The Fireboat Tiburon is a modern 35 ft fireboat acquired by Tiburon, California's fire department in 2006.
Two thirds of the vessel's cost was paid through a Port security grant from FEMA, a sub-agency of the Department of Homeland Security.
She replaced a used vessel acquired from the Los Angeles Fire Department in 2003.

==Operational history==

On October 12, 2008, nearby Angel Island, a state park, was struck by serious brush fires.
Fireboat Tiburon was one of the nearby fireboats which helped bring those fires under control.

Fireboat Tiburon has rescued recreational boaters when their vessels were ablaze, helped fight those fires, and helped prevent the burning vessels from alighting vessels moored nearby.

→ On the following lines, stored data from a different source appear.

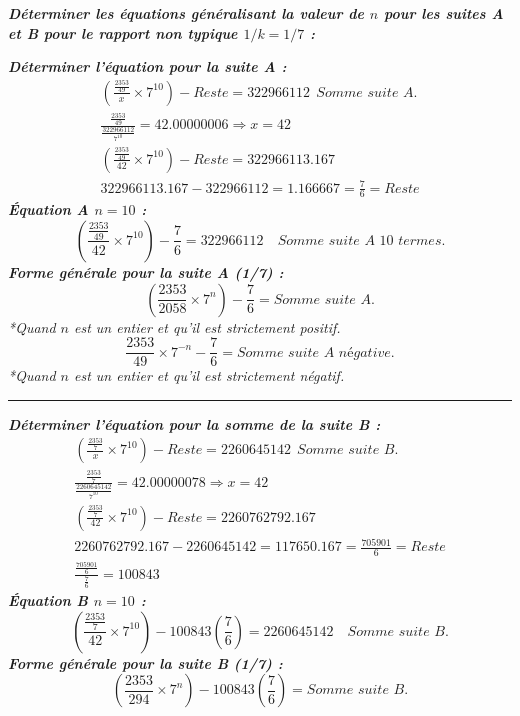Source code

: \documentclass[11pt,a4paper]{article}
\begin{document}
\noindent\textbf{\textit{Déterminer les équations généralisant la valeur de $n$ pour les suites A et B pour le rapport non typique $1/k=1/7$ :}}

\noindent\textbf{\textit{Déterminer l’équation pour la suite A :}}
\begin{gather*}
\left(\frac{\frac{2353}{49}}{x}\times7^{10}\right)-\textit{Reste}=322966112\ \ \textit{Somme suite A.}\\
\frac{\frac{2353}{49}}{\frac{322966112}{7^{10}}}=42.00000006\Longrightarrow x=42\\
\left(\frac{\frac{2353}{49}}{42}\times7^{10}\right)-\textit{Reste}=322966113.167\\
322966113.167-322966112=1.166667=\frac{7}{6}=\textit{Reste}
\end{gather*}
\noindent\textbf{\textit{Équation A $n=10$ :}}
\[
\left(\frac{\frac{2353}{49}}{42}\times7^{10}\right)-\frac{7}{6}=322966112\quad\textit{Somme suite A 10 termes.}
\]
\noindent\textbf{\textit{Forme générale pour la suite A (1/7) :}}
\[
\left(\frac{2353}{2058}\times7^{n}\right)-\frac{7}{6}=\textit{Somme suite A.}
\]
\noindent\textit{*Quand $n$ est un entier et qu'il est strictement positif.}
\[
\frac{2353}{49}\times7^{-n}-\frac{7}{6}=\textit{Somme suite A négative.}
\]
\noindent\textit{*Quand $n$ est un entier et qu'il est strictement négatif.}

\noindent\rule{\linewidth}{0.4pt}

\noindent\textbf{\textit{Déterminer l’équation pour la somme de la suite B :}}
\begin{gather*}
\left(\frac{\frac{2353}{7}}{x}\times7^{10}\right)-\textit{Reste}=2260645142\ \ \textit{Somme suite B.}\\
\frac{\frac{2353}{7}}{\frac{2260645142}{7^{10}}}=42.00000078\Longrightarrow x=42\\
\left(\frac{\frac{2353}{7}}{42}\times7^{10}\right)-\textit{Reste}=2260762792.167\\
2260762792.167-2260645142=117650.167=\frac{705901}{6}=\textit{Reste}\\
\frac{\frac{705901}{6}}{\frac{7}{6}}=100843
\end{gather*}
\noindent\textbf{\textit{Équation B $n=10$ :}}
\[
\left(\frac{\frac{2353}{7}}{42}\times7^{10}\right)-100843\left(\frac{7}{6}\right)=2260645142\quad\textit{Somme suite B.}
\]
\noindent\textbf{\textit{Forme générale pour la suite B (1/7) :}}
\[
\left(\frac{2353}{294}\times7^{n}\right)-100843\left(\frac{7}{6}\right)=\textit{Somme suite B.}
\]
\end{document}
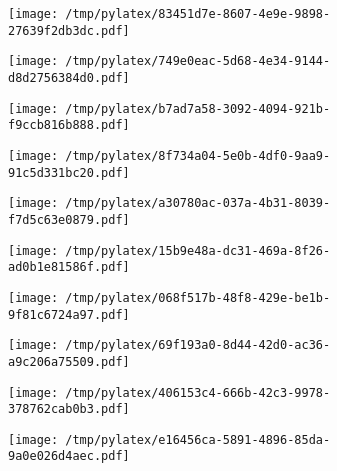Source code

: \documentclass{article}
\begin{document}
\begin{figure}[htbp]
\begin{subfigure}[b]{.3\linewidth}
\texttt{[image: /tmp/pylatex/83451d7e-8607-4e9e-9898-27639f2db3dc.pdf]}
\end{subfigure}
\begin{subfigure}[b]{.3\linewidth}
\texttt{[image: /tmp/pylatex/749e0eac-5d68-4e34-9144-d8d2756384d0.pdf]}
\end{subfigure}
\begin{subfigure}[b]{.3\linewidth}
\texttt{[image: /tmp/pylatex/b7ad7a58-3092-4094-921b-f9ccb816b888.pdf]}
\end{subfigure}
\begin{subfigure}[b]{.3\linewidth}
\texttt{[image: /tmp/pylatex/8f734a04-5e0b-4df0-9aa9-91c5d331bc20.pdf]}
\end{subfigure}
\begin{subfigure}[b]{.3\linewidth}
\texttt{[image: /tmp/pylatex/a30780ac-037a-4b31-8039-f7d5c63e0879.pdf]}
\end{subfigure}
\begin{subfigure}[b]{.3\linewidth}
\texttt{[image: /tmp/pylatex/15b9e48a-dc31-469a-8f26-ad0b1e81586f.pdf]}
\end{subfigure}
\begin{subfigure}[b]{.3\linewidth}
\texttt{[image: /tmp/pylatex/068f517b-48f8-429e-be1b-9f81c6724a97.pdf]}
\end{subfigure}
\begin{subfigure}[b]{.3\linewidth}
\texttt{[image: /tmp/pylatex/69f193a0-8d44-42d0-ac36-a9c206a75509.pdf]}
\end{subfigure}
\begin{subfigure}[b]{.3\linewidth}
\texttt{[image: /tmp/pylatex/406153c4-666b-42c3-9978-378762cab0b3.pdf]}
\end{subfigure}
\begin{subfigure}[b]{.3\linewidth}
\texttt{[image: /tmp/pylatex/e16456ca-5891-4896-85da-9a0e026d4aec.pdf]}
\end{subfigure}
\end{figure}
\end{document}
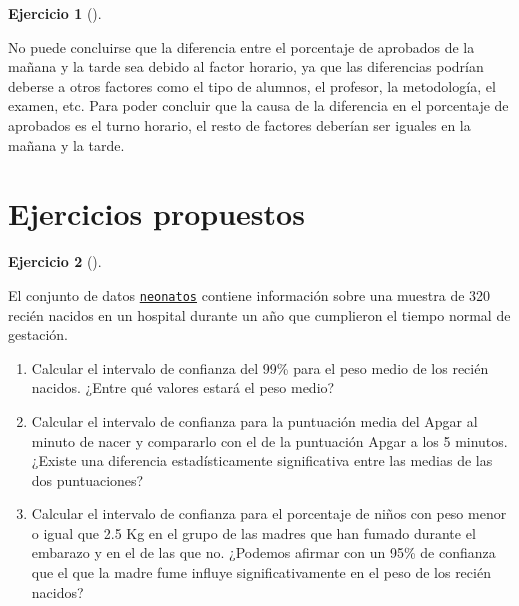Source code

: \documentclass[
  a4paper,
]{scrreport}
\theoremstyle{definition}
\newtheorem{exercise}{Ejercicio}[chapter]
\theoremstyle{remark}
\begin{document}
\begin{exercise}[]
\begin{enumerate}
\begin{tcolorbox}
  No puede concluirse que la diferencia entre el porcentaje de aprobados
  de la mañana y la tarde sea debido al factor horario, ya que las
  diferencias podrían deberse a otros factores como el tipo de alumnos,
  el profesor, la metodología, el examen, etc. Para poder concluir que
  la causa de la diferencia en el porcentaje de aprobados es el turno
  horario, el resto de factores deberían ser iguales en la mañana y la
  tarde.

  \end{tcolorbox}
\end{enumerate}

\end{exercise}

\section{Ejercicios propuestos}\label{ejercicios-propuestos-5}

\begin{exercise}[]\protect\hypertarget{exr-intervalos-confianza-1-poblacion-neonatos}{}\label{exr-intervalos-confianza-1-poblacion-neonatos}

El conjunto de datos
\href{https://aprendeconalf.es/estadistica-practicas-r/datos/neonatos.csv}{\texttt{neonatos}}
contiene información sobre una muestra de 320 recién nacidos en un
hospital durante un año que cumplieron el tiempo normal de gestación.

\begin{enumerate}
\def\labelenumi{\alph{enumi}.}
\item
  Calcular el intervalo de confianza del 99\% para el peso medio de los
  recién nacidos. ¿Entre qué valores estará el peso medio?
\item
  Calcular el intervalo de confianza para la puntuación media del Apgar
  al minuto de nacer y compararlo con el de la puntuación Apgar a los 5
  minutos. ¿Existe una diferencia estadísticamente significativa entre
  las medias de las dos puntuaciones?
\item
  Calcular el intervalo de confianza para el porcentaje de niños con
  peso menor o igual que 2.5 Kg en el grupo de las madres que han fumado
  durante el embarazo y en el de las que no. ¿Podemos afirmar con un
  95\% de confianza que el que la madre fume influye significativamente
  en el peso de los recién nacidos?
\end{enumerate}

\end{exercise}
\end{document}
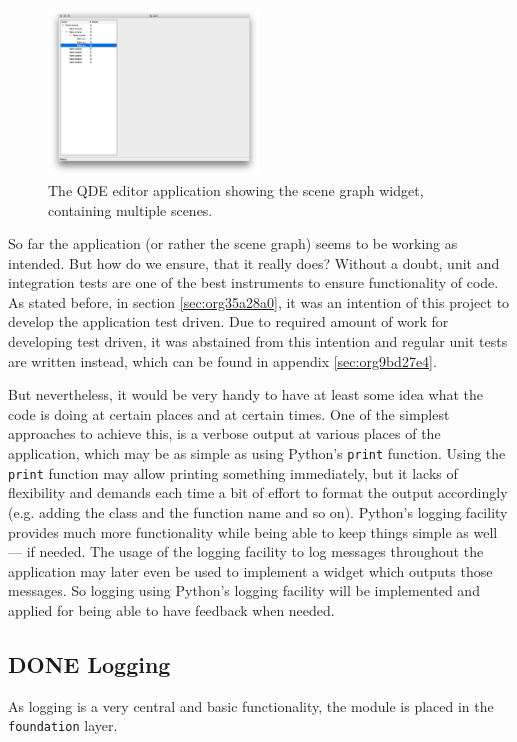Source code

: \documentclass[10pt, openright, notitlepage]{scrreprt}
\begin{document}
\begin{figure}[H]
\centering
\includegraphics[width=0.5\textwidth]{./images/qde_alpha_05.png}
\caption{\label{fig:editor-alpha-04}
The QDE editor application showing the scene graph widget, containing multiple scenes.}
\end{figure}


So far the application (or rather the scene graph) seems to be working as
intended. But how do we ensure, that it really does? Without a doubt, unit and
integration tests are one of the best instruments to ensure functionality of
code. As stated before, in section \ref{sec:org35a28a0}, it was an intention of
this project to develop the application test driven. Due to required amount of
work for developing test driven, it was abstained from this intention and
regular unit tests are written instead, which can be found in appendix \ref{sec:org9bd27e4}.

But nevertheless, it would be very handy to have at least some idea what the
code is doing at certain places and at certain times.
One of the simplest approaches to achieve this, is a verbose output at various
places of the application, which may be as simple as using Python's
\texttt{print} function. Using the \texttt{print} function may allow
printing something immediately, but it lacks of flexibility and demands each
time a bit of effort to format the output accordingly (e.g. adding the class and
the function name and so on). Python's logging facility provides much more
functionality while being able to keep things simple as well --- if needed.
The usage of the logging facility to log messages throughout the application may
later even be used to implement a widget which outputs those messages. So
logging using Python's logging facility will be implemented and applied for
being able to have feedback when needed.
\subsection{{\bfseries\sffamily DONE} Logging}
\label{sec:org396ed03}
As logging is a very central and basic functionality, the module is placed in
the \texttt{foundation} layer.
\end{document}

On April 20, 2019, the Tiburon, and several other fireboats, engaged in a search for kayakers whose craft capsized. The kayakers were ultimately rescued by a California Highway Patrol helicopter, two hours after the boaters phoned 911.

==Design==
Fireboat Tiburon, like other fireboats purchased with the help of a port security grant, has first aid facilities and sensors for search and rescue.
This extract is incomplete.